Items from a dataset
Start of Block
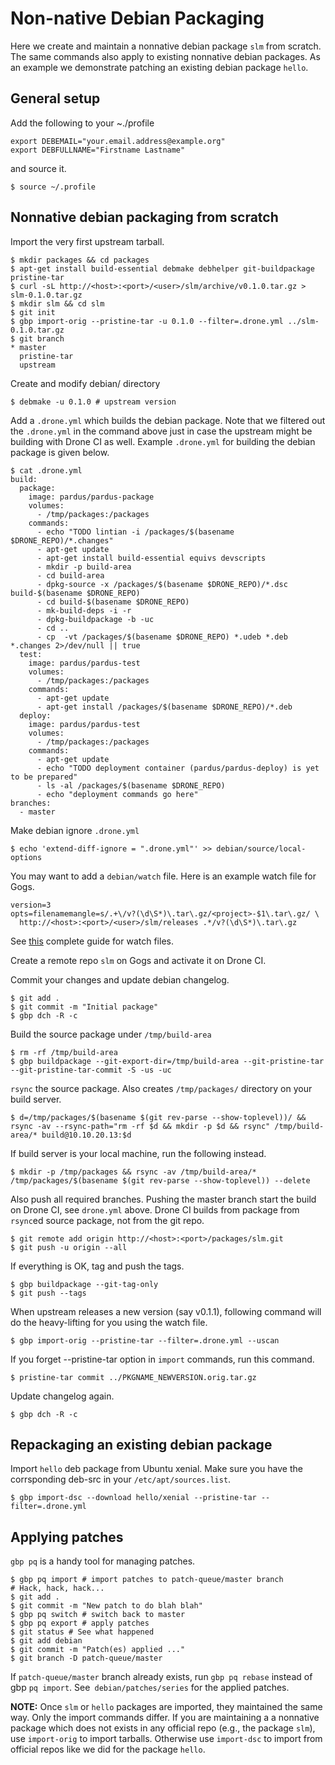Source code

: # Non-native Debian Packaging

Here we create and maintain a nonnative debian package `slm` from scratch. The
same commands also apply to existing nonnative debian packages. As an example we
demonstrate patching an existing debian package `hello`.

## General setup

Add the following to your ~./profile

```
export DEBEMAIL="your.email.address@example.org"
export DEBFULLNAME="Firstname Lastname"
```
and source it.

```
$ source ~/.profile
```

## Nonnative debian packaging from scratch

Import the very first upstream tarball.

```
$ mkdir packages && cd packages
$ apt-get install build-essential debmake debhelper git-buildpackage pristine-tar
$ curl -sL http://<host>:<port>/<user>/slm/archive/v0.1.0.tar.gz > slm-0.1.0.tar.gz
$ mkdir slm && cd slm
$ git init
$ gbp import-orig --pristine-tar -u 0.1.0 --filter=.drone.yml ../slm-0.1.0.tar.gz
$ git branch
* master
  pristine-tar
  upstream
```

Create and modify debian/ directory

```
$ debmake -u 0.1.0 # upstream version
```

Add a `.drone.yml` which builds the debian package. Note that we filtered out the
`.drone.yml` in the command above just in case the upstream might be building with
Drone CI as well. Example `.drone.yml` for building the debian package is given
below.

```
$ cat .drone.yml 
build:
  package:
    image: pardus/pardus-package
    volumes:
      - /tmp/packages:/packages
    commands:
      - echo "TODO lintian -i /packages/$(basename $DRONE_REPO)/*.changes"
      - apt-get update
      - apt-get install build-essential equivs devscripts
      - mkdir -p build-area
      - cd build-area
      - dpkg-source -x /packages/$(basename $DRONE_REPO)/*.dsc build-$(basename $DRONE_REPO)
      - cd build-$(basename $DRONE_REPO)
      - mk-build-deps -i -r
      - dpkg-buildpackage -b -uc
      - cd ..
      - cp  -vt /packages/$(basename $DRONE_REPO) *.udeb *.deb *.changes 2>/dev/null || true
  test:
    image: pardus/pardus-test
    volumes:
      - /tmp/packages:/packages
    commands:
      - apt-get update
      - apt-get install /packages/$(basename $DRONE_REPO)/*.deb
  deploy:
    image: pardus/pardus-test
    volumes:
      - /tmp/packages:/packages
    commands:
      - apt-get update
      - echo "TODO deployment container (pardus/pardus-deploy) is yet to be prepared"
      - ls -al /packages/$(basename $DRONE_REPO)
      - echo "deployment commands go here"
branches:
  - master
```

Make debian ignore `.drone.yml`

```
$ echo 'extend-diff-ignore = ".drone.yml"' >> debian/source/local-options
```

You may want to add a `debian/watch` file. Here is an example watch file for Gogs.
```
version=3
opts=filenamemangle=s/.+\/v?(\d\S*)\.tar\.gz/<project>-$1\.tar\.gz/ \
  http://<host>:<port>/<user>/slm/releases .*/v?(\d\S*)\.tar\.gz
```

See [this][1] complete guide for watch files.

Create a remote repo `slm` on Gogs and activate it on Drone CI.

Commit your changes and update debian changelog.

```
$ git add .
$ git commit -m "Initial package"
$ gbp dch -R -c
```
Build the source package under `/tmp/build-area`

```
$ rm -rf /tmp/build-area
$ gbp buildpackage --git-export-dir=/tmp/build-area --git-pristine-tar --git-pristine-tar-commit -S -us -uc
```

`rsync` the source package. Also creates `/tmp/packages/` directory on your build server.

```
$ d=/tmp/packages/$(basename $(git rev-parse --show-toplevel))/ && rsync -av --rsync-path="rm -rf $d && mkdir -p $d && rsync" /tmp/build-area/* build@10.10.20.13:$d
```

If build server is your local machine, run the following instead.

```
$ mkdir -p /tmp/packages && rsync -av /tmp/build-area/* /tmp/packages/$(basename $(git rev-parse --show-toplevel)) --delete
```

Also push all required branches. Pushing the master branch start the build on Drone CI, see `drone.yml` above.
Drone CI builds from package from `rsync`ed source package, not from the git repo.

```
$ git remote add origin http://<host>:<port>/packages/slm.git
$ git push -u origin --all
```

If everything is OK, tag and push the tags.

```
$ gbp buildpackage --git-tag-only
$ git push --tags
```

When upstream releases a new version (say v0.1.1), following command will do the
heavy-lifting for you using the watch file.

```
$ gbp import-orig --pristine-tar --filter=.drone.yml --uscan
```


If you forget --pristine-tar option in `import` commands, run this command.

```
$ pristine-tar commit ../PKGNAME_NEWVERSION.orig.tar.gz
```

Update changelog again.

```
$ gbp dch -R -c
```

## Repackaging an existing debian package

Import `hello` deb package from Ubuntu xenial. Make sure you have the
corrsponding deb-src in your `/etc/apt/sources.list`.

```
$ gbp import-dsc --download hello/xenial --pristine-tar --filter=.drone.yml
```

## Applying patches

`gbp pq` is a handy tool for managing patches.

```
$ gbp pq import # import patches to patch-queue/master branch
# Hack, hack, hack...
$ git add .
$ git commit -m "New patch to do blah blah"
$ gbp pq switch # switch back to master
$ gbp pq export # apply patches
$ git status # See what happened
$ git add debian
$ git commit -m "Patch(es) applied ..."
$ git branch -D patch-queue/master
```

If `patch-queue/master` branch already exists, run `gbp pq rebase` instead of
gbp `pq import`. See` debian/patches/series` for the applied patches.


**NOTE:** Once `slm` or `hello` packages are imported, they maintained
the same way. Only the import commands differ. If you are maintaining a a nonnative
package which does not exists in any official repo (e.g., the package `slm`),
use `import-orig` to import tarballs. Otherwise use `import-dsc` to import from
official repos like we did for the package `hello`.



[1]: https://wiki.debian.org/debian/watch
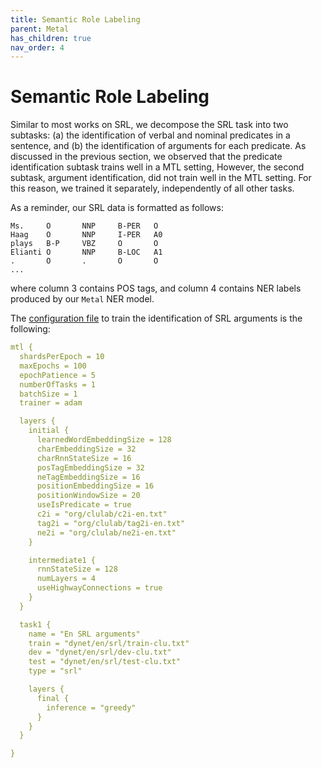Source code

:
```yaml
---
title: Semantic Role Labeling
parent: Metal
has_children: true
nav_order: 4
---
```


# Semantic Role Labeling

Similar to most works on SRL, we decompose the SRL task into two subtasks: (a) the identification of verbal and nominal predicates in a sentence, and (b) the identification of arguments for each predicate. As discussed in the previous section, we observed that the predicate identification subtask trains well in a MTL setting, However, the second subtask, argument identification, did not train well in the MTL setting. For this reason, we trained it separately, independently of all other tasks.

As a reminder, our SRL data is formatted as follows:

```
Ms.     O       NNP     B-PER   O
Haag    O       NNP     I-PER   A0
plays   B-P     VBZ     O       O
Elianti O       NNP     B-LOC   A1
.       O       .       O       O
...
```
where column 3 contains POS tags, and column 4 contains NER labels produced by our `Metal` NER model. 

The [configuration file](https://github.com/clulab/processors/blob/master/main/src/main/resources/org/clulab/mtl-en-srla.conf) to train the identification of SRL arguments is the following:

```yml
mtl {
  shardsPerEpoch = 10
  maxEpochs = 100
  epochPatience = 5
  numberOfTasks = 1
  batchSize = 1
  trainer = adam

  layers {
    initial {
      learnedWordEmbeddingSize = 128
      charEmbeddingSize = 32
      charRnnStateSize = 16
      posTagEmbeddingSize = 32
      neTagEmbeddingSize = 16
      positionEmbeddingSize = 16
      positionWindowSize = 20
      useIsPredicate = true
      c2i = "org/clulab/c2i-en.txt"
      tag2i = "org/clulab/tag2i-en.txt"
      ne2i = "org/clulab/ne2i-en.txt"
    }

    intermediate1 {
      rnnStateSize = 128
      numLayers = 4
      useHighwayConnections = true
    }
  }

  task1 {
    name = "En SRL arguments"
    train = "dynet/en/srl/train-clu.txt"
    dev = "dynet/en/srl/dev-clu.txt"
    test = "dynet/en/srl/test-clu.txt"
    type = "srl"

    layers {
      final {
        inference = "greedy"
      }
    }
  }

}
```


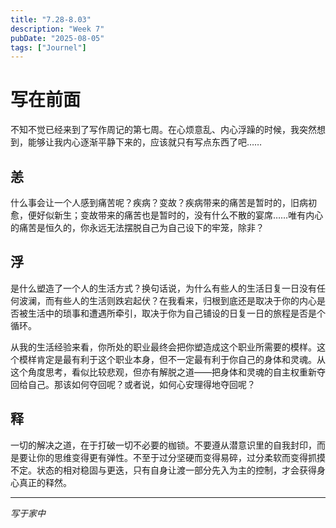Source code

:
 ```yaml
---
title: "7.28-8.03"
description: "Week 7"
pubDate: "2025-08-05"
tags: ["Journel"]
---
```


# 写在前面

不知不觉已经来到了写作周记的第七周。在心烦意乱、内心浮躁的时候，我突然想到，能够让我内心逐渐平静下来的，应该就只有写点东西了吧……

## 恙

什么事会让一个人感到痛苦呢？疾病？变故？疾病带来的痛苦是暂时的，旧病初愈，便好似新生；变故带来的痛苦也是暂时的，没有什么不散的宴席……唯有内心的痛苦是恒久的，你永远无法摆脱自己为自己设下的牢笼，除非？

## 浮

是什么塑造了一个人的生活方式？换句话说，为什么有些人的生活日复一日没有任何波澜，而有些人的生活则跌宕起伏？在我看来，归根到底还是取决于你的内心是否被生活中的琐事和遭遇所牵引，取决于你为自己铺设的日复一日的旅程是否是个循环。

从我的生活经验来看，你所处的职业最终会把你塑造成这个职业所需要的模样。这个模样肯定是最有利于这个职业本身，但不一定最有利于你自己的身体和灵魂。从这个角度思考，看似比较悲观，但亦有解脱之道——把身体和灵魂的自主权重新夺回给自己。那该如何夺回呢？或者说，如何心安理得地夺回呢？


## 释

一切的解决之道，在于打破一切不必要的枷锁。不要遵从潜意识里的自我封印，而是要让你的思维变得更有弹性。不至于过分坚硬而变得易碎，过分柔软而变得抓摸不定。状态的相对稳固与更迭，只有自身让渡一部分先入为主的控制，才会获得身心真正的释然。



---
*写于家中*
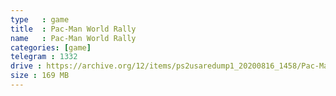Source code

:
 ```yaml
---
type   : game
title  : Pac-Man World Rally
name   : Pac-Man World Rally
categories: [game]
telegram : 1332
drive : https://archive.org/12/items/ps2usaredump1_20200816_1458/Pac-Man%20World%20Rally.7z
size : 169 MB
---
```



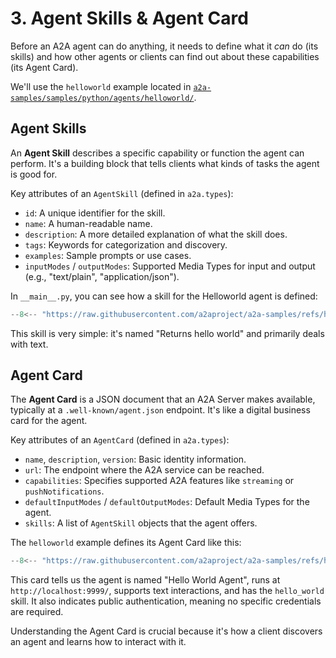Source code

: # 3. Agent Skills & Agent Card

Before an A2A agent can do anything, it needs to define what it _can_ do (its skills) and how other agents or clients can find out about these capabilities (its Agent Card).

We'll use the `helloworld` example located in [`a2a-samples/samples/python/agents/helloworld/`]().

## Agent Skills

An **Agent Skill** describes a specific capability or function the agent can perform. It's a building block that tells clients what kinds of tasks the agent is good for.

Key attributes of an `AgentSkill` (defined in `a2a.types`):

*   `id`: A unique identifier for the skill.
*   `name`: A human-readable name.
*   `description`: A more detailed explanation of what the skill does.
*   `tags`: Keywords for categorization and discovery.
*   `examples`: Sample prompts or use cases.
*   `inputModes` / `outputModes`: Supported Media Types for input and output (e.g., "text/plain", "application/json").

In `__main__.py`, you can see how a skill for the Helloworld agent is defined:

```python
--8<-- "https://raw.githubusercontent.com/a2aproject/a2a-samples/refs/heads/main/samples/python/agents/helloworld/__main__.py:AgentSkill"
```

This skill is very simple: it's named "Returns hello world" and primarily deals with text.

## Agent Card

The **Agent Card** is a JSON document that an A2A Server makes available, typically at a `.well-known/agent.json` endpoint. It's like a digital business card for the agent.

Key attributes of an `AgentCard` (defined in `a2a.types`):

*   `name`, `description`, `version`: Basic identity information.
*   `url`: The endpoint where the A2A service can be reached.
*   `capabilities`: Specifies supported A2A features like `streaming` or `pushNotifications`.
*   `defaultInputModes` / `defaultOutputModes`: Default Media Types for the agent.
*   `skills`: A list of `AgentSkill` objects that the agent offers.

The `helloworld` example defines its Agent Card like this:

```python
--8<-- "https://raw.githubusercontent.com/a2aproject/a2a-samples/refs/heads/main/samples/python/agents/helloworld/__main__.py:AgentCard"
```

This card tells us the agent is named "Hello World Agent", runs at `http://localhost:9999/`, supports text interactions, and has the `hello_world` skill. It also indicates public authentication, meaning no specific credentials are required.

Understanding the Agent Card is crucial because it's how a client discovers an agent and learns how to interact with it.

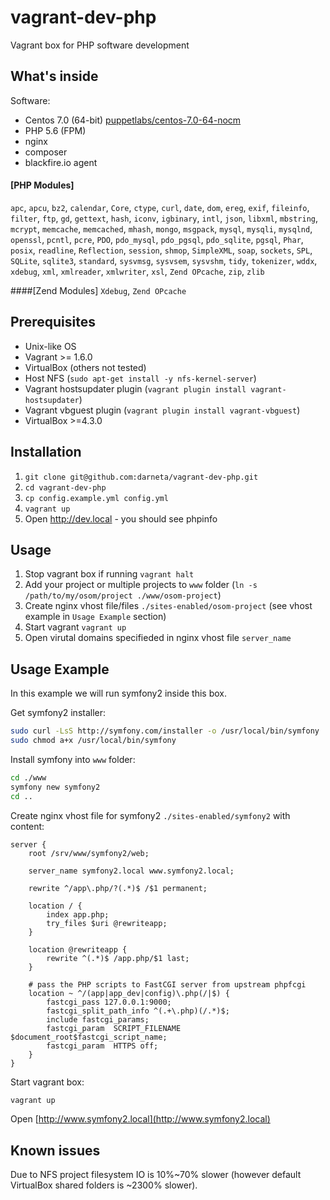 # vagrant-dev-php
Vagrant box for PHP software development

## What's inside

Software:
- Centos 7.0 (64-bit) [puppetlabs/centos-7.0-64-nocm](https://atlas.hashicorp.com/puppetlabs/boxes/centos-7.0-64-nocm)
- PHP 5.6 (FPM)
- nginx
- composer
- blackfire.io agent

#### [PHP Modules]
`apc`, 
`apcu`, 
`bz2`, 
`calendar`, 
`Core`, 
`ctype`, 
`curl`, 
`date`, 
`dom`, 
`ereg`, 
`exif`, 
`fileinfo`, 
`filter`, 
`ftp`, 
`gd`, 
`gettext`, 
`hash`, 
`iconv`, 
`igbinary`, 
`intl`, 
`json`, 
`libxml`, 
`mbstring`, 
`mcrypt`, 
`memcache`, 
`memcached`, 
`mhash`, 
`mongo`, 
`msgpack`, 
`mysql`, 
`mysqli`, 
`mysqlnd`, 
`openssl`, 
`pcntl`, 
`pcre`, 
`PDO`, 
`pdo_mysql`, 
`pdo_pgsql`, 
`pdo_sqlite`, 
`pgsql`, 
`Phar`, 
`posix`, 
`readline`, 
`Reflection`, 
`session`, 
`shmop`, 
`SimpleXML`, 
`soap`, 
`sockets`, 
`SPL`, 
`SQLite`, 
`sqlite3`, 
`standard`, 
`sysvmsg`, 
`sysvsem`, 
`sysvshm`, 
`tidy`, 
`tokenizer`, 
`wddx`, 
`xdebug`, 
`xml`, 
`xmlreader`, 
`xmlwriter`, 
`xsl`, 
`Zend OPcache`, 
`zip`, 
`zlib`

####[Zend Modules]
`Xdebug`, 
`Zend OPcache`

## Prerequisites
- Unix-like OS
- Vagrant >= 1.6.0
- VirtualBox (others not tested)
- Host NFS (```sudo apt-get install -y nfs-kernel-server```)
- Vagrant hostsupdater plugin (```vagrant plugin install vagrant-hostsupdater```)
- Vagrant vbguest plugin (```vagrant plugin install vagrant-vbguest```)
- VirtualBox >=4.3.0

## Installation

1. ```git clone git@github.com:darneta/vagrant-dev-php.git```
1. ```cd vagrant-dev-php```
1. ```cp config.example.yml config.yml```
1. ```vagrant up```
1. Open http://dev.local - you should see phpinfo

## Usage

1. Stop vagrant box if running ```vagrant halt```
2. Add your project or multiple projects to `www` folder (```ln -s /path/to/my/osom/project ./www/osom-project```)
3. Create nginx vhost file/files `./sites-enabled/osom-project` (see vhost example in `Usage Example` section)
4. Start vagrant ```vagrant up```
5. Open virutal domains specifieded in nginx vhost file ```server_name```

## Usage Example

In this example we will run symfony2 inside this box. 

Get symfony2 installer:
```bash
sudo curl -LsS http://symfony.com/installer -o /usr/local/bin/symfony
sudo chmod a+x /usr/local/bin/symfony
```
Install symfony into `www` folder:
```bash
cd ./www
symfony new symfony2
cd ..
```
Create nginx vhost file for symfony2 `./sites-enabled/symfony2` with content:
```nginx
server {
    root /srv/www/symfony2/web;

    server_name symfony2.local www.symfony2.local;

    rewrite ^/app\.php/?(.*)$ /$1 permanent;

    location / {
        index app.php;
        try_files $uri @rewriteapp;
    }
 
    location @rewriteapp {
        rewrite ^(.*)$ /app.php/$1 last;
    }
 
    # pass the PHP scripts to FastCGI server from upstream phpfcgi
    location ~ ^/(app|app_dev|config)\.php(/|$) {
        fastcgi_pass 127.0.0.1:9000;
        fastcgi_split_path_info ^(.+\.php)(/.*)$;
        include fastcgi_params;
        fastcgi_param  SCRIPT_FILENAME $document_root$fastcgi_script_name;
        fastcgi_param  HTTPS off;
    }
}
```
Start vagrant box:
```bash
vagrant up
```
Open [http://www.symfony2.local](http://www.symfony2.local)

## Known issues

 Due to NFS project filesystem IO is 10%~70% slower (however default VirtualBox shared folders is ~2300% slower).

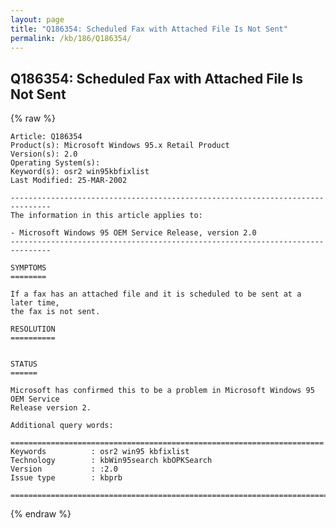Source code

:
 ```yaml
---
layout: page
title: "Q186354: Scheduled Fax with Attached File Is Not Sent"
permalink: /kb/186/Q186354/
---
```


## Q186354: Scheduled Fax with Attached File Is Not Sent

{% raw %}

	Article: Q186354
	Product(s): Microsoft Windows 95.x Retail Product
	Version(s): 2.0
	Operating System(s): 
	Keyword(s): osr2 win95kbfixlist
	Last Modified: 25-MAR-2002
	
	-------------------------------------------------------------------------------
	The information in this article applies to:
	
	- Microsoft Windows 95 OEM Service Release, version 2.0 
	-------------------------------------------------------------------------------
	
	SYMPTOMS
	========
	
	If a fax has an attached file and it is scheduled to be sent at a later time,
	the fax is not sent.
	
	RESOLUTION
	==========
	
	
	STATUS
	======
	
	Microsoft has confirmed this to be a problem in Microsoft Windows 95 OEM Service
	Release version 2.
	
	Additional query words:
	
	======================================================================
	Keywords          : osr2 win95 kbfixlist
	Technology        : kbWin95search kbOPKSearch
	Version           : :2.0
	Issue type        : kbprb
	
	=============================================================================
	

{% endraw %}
End of Block
> [Exercise prompt]
Search the entries for the word "required", then gather every line that has it.

> [Answer to this exercise]
Also push all required branches. Pushing the master branch start the build on Drone CI, see `drone.yml` above.
This card tells us the agent is named "Hello World Agent", runs at `http://localhost:9999/`, supports text interactions, and has the `hello_world` skill. It also indicates public authentication, meaning no specific credentials are required.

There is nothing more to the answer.